Moved by a sudden pity for the tired woman with the drooping mouth, she
said, "Is there anything I can get you, Mother? A glass of warm milk or
something?"

"No. Nothing."

"Then I'll go to bed."

She started toward the door but her mother said, "Wait a moment, Janie.
There's something I want to ask you."

"Yes, Mother."

"Sit down, please."

"Yes," said Janie, and sat down on the edge of a Louis Quinze armchair.

"It's about this Ned. I should like to know what is going on. You see a
great deal of him. You seem to have dropped everybody ... everything
else."

"Yes."

"Are you in love with him?"

Quietly Janie said, "Yes."

"Seriously?"

"Yes."

A curious look came into her mother's face. "Nothing else has been going
on?"

Janie felt suddenly angry, not at the suspicion but at the look in her
mother's eye and the tone of her voice. "No. Why do you ask that?"

"Young people are so very odd nowadays."

"You talk as if you were a hundred years old."

"Sometimes I feel as if I were."

Janie was thinking: It might as well be now. I'll tell her now and get
it over with. So aloud she said, "I'm going to marry him."

Her mother took the news with apparent indifference. She was silent for
a moment and then asked, "You're sure about it? It's not just an idea?"

"No."

Again her mother was thoughtful. Then she said, "I hope you understand
how great a disappointment this will be to your father?"

"I don't see why it should be."

"You know perfectly well. Your father wanted you to marry someone he
knew, someone out of your own world. I feel the same way although that's
probably of no importance either to him or you."

"I'm sorry if he feels like that."

She was aware that her mother was behaving as she knew she would behave.
She would never say, "You must not do this. I forbid it." She did not
even grow angry. But she would work against it for the rest of her life,
quietly, unscrupulously, insidiously, spreading doubts, tearing down
confidence and happiness. Suddenly Janie felt very tired, as if the long
slow discontent and unhappiness of this rich house had become an
unbearable burden. Her mother was still talking, "I hope you realize
what this means ... that you'll have to give up all your friends, that
you'll probably have to live in some outlandish place, with outlandish
people. It won't be at all the way you think it will be."

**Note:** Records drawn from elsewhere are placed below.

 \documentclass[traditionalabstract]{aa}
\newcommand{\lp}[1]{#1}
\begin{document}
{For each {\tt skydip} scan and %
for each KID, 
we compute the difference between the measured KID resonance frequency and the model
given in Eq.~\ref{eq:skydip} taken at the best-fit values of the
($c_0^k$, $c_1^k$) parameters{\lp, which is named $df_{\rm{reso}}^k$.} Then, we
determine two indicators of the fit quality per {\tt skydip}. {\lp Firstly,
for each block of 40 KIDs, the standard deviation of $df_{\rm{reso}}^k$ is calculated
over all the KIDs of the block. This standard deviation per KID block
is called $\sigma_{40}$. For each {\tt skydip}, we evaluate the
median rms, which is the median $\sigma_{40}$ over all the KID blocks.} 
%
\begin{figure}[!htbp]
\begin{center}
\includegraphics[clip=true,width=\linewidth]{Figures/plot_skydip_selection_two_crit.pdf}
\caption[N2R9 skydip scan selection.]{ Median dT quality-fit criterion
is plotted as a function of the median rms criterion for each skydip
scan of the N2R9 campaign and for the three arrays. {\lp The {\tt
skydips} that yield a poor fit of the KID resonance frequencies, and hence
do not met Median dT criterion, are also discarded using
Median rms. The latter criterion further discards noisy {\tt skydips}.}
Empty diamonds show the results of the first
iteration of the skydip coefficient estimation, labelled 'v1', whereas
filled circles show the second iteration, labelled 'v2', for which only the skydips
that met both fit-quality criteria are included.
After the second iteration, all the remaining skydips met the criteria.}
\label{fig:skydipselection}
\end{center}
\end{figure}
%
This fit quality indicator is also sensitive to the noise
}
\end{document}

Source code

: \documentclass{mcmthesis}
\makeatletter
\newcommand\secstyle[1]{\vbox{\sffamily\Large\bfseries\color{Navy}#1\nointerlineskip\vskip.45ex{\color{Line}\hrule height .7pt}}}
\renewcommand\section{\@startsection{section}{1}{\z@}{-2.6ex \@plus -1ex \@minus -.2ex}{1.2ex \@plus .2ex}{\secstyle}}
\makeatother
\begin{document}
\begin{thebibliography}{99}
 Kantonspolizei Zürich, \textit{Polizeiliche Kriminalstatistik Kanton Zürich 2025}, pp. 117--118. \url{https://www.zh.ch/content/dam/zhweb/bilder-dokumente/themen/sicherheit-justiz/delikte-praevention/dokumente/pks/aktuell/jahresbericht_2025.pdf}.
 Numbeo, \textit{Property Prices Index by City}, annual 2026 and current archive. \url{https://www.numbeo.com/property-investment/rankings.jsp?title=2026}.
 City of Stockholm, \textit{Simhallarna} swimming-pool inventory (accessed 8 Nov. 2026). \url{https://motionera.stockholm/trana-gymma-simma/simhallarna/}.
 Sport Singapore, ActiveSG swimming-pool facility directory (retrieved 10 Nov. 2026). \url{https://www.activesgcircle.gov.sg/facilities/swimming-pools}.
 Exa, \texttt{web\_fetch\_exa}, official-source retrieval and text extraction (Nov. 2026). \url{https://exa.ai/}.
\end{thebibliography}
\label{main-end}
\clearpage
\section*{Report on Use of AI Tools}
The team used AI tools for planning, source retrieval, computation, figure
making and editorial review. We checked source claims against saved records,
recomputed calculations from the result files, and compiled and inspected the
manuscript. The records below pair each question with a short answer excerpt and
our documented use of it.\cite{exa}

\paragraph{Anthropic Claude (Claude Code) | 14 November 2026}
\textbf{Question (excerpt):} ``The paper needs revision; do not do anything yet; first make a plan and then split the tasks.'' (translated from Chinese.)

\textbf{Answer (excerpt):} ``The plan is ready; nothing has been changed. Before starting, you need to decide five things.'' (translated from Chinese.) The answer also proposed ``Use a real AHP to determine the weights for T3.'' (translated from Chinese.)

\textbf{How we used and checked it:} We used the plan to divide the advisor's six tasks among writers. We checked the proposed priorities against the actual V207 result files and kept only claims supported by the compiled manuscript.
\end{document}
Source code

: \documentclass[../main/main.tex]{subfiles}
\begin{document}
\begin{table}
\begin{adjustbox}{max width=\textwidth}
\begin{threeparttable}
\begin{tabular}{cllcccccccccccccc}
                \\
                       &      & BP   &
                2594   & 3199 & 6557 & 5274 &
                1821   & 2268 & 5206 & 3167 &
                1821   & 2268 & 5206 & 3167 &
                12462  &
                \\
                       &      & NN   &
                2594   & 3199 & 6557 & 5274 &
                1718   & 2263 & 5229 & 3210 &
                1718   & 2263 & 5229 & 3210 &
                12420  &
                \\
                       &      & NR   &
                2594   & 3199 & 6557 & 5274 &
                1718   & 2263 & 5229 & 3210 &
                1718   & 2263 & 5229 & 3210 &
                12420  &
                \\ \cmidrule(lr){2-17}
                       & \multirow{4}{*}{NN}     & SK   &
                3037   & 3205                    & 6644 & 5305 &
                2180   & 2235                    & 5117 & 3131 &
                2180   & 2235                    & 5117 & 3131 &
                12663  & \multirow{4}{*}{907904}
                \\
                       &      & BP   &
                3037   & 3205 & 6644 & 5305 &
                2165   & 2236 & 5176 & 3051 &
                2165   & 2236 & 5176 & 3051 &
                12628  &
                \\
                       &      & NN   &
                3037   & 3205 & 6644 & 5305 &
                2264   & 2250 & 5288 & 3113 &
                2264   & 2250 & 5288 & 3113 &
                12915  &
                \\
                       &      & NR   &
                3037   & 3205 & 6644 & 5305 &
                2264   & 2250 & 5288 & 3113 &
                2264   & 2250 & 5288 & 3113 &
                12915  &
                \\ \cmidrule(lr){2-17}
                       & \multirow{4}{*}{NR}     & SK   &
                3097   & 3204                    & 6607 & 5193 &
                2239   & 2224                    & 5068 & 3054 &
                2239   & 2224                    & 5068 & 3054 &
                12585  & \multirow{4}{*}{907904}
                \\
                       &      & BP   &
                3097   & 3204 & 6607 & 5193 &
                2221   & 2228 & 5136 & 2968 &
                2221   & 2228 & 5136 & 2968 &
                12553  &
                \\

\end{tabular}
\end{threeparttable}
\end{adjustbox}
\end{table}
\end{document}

"I've thought how it will be," said Janie, "And it's exactly what I
want."

"You're a child, Janie. You don't know how it will be. You've been given
all the things most people want most in the world and now you want to
throw them all away."

Janie did not answer at once. When she spoke, she asked, "Were you in
love with father when you married him?"

"Yes, of course I was."

"It wasn't just the suitable thing to do?"

"I was very lucky. Your father was also considered an excellent match
... and rightly."

"An excellent match," Janie repeated quietly, as if speaking to herself.

"That's what I said," repeated her mother. "And don't deceive yourself.
In the long run that means something." Janie didn't answer her. Her
mother said, "I only ask one thing. Don't hurry into this. It seems to
me that Ned might have told your father and me."

"He didn't," said Janie, "because I asked him not to."

She was suddenly angry now, for the sake of Ned and the fashion in which
her mother spoke of him. She said, "I wanted to spare him an idiotic
conversation."

"And what, pray, do you mean by that rude remark?"

"I mean that neither of you could possibly understand about Ned or what
he is."

"I think that I understand very well ... only too well. He is a Red, a
Communist. He's working for all the things which aim to tear down what
has taken your father and men like him their lifetimes to build up."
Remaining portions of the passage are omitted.